She keeps a reverent place in her heart for the wrenching decision her birth mother made. “When I was born, she doubted her decision to give me up for adoption and kept me with her for several days. When you’re a mom, you understand the connection you make with your baby in those first few days and how hard that must have been for her to give me up. Her decision changed my life,” she remarks.

Barry grew up in a small town near San Francisco and attended an all-girls’ Catholic school. As the eldest sibling, she was the empathetic one, the mother hen who attended to scraped knees and hurt feelings. “I always knew I would be a mom someday,” she says.

It was in that setting that she met Brent Barry, who attended the boys’ Catholic school across the street. They began doing things together as friends, but Erin clearly remembers when Brent became her boyfriend. “We went to a movie, National Lampoon’s Christmas Vacation — that tells you how long ago it was! I remember looking at him in the theater, and at that moment, Cupid drew back his bow. I was 16 years old and I just knew he was the one I wanted to be with. That was it.”

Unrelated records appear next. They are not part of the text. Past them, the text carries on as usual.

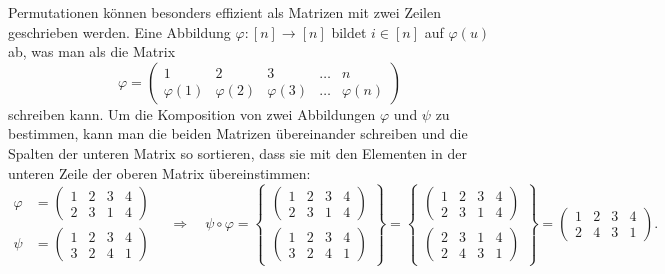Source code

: Permutationen können besonders effizient als Matrizen mit zwei Zeilen
geschrieben werden.
Eine Abbildung $\varphi\colon [n]\to[n]$ bildet $i\in [n]$ auf $\varphi(u)$
ab, was man als die Matrix
\[
\varphi
=
\begin{pmatrix}
1&2&3&\dots&n\\
\varphi(1)&\varphi(2)&\varphi(3)&\dots&\varphi(n)
\end{pmatrix}
\]
schreiben kann.
Um die Komposition von zwei Abbildungen $\varphi$ und $\psi$ zu bestimmen,
kann man die beiden Matrizen übereinander schreiben und die Spalten der
unteren Matrix so sortieren, dass sie mit den Elementen in der unteren
Zeile der oberen Matrix übereinstimmen:
\[
\begin{aligned}
\varphi
&=
\begin{pmatrix}1&2&3&4\\2&3&1&4\end{pmatrix}
\\
\psi
&=
\begin{pmatrix}1&2&3&4\\3&2&4&1\end{pmatrix}
\end{aligned}
\quad\Rightarrow\quad
\psi\circ \varphi
=
\left\{
\begin{array}{c}
\displaystyle\begin{pmatrix}1&2&3&4\\2&3&1&4\end{pmatrix}\\
\displaystyle\begin{pmatrix}1&2&3&4\\3&2&4&1\end{pmatrix}
\end{array}
\right\}
=
\left\{
\begin{array}{c}
\displaystyle\begin{pmatrix}1&2&3&4\\2&3&1&4\end{pmatrix}\\
\displaystyle\begin{pmatrix}2&3&1&4\\2&4&3&1\end{pmatrix}
\end{array}
\right\}
=
\begin{pmatrix}
1&2&3&4\\
2&4&3&1
\end{pmatrix}.
\]

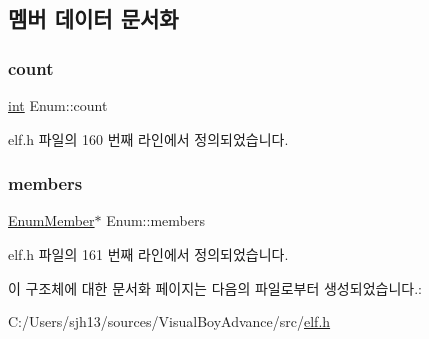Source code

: \subsection{멤버 데이터 문서화}
\mbox{\label{struct_enum_abe9638dad7a7d68bde2843b2b80c8659}} 
\subsubsection{\texorpdfstring{count}{count}}
{\footnotesize\ttfamily \mbox{\hyperlink{_util_8cpp_a0ef32aa8672df19503a49fab2d0c8071}{int}} Enum\+::count}



elf.\+h 파일의 160 번째 라인에서 정의되었습니다.

\mbox{\label{struct_enum_ab6bd4304bb7b4f66498268417ca1ef00}} 
\subsubsection{\texorpdfstring{members}{members}}
{\footnotesize\ttfamily \mbox{\hyperlink{struct_enum_member}{Enum\+Member}}$\ast$ Enum\+::members}



elf.\+h 파일의 161 번째 라인에서 정의되었습니다.



이 구조체에 대한 문서화 페이지는 다음의 파일로부터 생성되었습니다.\+:\begin{DoxyCompactItemize}
\item 
C\+:/\+Users/sjh13/sources/\+Visual\+Boy\+Advance/src/\mbox{\hyperlink{elf_8h}{elf.\+h}}\end{DoxyCompactItemize}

She knew her boyfriend liked basketball and had dreams of playing professionally. She remembers the first game she attended: “Brent took me to a Golden State Warriors game. I remember looking up in the rafters, and I saw a retired jersey hanging there with the name “Barry’ on the back. I said something like, “Hey, look, there’s a jersey with your last name on it!'” The jersey belonged to Brent’s dad, NBA Hall-of-Famer Rick Barry. “My dad was so embarrassed that I didn’t know who Brent’s dad was,” she laughs.

Life had a way of working in their favor. She planned to attend the University of Oregon. Brent got a basketball scholarship to nearby Oregon State. After his first couple of seasons in the NBA, they married in a cathedral wedding in San Francisco in 1998.

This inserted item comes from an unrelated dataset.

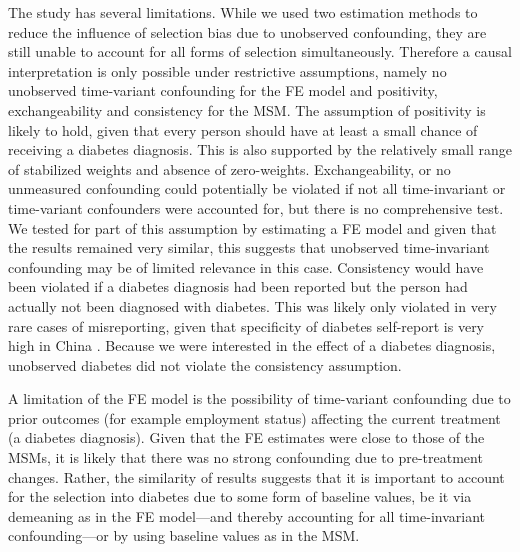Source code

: The study has several limitations. While we used two estimation methods to reduce the influence of selection bias due to unobserved confounding, they are still unable to account for all forms of selection simultaneously. Therefore a causal interpretation is only possible under restrictive assumptions, namely no unobserved time-variant confounding for the \ac{FE} model and positivity, exchangeability and consistency for the \ac{MSM}. The assumption of positivity is likely to hold, given that every person should have at least a small chance of receiving a diabetes diagnosis. This is also supported by the relatively small range of stabilized weights and absence of zero-weights. Exchangeability, or no unmeasured confounding could potentially be violated if not all time-invariant or time-variant confounders were accounted for, but there is no comprehensive test. We tested for part of this assumption by estimating a \ac{FE} model and given that the results remained very similar, this suggests that unobserved time-invariant confounding may be of limited relevance in this case. Consistency would have been violated if a diabetes diagnosis had been reported but the person had actually not been diagnosed with diabetes. This was likely only violated in very rare cases of misreporting, given that specificity of diabetes self-report is very high in China \autocite{Yuan2015}. Because we were interested in the effect of a diabetes diagnosis, unobserved diabetes did not violate the consistency assumption.

A limitation of the \ac{FE} model is the possibility of time-variant confounding due to prior outcomes (for example employment status) affecting the current treatment (a diabetes diagnosis). Given that the \ac{FE} estimates were close to those of the \acp{MSM}, it is likely that there was no strong confounding due to pre-treatment changes. Rather, the similarity of results suggests that it is important to account for the selection into diabetes due to some form of baseline values, be it via demeaning as in the \ac{FE} model---and thereby accounting for all time-invariant confounding---or by using baseline values as in the \ac{MSM}.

Today, after spending more than half their lives together, the 33-year-old Barry says the main attraction has always been laughter. “He still makes me laugh, and he makes me feel special; it’s never about him,” she says.

Their exchanges involve lots of playful banter. “We get the biggest kick out of each other; I just enjoy his company,” she says. “After all these years, he’s my best friend. I want to be with him all the time. People always talk about how hard marriage is, and I’m asking myself, “Is it me? Is there something I’m not doing right?’ Because for me, being married to Brent isn’t hard at all!”

Home court

Barry is the self-described taskmaster and organizer in the family; her approach on the domestic front is just as hands-on as it is in her outside endeavors. Their home’s focus is more on comfort than designer showcase.

Houseguests are likely to find toys on the floor, courtesy of their five-year-old son, Quin. The Barrys’ most recent addition is six-month-old son, Cade. She also tries to compensate for the fact that her husband’s work schedule doesn’t fall neatly into the 9-5 framework. “It’s hard to make friends, to build that network outside of basketball when our schedule is so different from everyone else’s,” she says. “I’m a little jealous, actually, that other moms have that more traditional schedule.” Quin is only beginning to understand what his dad does for a living and why people recognize him in public.

“One morning, after a game where Brent made the winning three-point shot, I told Quin to go in and wake up his dad by saying, “Daddy, that was a great shot last night!’ So, Quin went in there and said that to Brent, who turned over to Quin and asked, “Did you really see that shot I made?’ Quin responded by asking, “Yeah, um, can we play light sabers now?’

“I’ve created a place where we’re happy to be home,” she says. “I love to cook, and I’m good with uncomplicated dishes. I have to follow a recipe — I can’t make it up as I go or just throw a bunch of things together and have it taste good. Brent loves Italian food, and I try to make a lot of his favorites. When Brent is home, we always eat as a family.”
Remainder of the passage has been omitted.